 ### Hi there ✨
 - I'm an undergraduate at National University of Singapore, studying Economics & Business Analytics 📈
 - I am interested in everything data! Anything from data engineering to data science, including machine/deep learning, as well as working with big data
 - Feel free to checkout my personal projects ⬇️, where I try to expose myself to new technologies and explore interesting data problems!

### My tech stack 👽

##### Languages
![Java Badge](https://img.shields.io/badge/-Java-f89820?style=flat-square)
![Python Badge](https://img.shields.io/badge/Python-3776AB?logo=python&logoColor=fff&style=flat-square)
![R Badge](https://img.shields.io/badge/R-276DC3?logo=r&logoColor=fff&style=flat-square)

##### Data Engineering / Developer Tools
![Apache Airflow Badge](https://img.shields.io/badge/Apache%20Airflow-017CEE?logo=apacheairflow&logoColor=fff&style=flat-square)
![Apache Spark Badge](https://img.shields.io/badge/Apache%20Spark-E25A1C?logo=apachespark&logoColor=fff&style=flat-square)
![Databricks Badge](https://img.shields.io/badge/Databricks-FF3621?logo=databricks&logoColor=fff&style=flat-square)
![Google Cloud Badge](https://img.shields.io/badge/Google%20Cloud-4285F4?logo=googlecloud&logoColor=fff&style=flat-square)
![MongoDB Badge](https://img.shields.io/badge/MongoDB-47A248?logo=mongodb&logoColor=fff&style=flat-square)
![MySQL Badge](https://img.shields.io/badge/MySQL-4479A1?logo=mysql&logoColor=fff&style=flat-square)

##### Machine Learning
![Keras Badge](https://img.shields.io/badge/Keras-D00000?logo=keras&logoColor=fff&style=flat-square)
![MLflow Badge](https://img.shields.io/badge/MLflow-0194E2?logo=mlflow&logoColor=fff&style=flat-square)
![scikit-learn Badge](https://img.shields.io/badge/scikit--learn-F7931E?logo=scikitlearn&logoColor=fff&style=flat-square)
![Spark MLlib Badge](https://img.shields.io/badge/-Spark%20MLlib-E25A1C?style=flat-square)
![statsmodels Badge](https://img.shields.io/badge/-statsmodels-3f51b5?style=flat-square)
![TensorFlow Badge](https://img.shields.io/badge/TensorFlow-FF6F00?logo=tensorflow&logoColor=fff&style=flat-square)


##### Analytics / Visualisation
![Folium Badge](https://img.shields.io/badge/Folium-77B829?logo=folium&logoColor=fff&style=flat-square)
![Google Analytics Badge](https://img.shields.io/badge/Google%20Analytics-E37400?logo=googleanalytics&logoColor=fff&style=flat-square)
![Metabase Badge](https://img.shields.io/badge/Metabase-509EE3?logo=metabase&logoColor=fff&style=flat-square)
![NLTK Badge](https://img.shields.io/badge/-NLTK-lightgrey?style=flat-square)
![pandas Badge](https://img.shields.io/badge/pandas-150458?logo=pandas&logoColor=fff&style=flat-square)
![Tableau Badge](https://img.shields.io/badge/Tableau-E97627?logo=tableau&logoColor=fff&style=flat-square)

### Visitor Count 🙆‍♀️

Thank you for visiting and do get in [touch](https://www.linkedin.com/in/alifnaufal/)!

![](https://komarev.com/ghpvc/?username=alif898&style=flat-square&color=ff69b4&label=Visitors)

__Instructions to follow__
Say how many lines of the material hold the string "Apache". Nothing else should be written.

__Response area__
2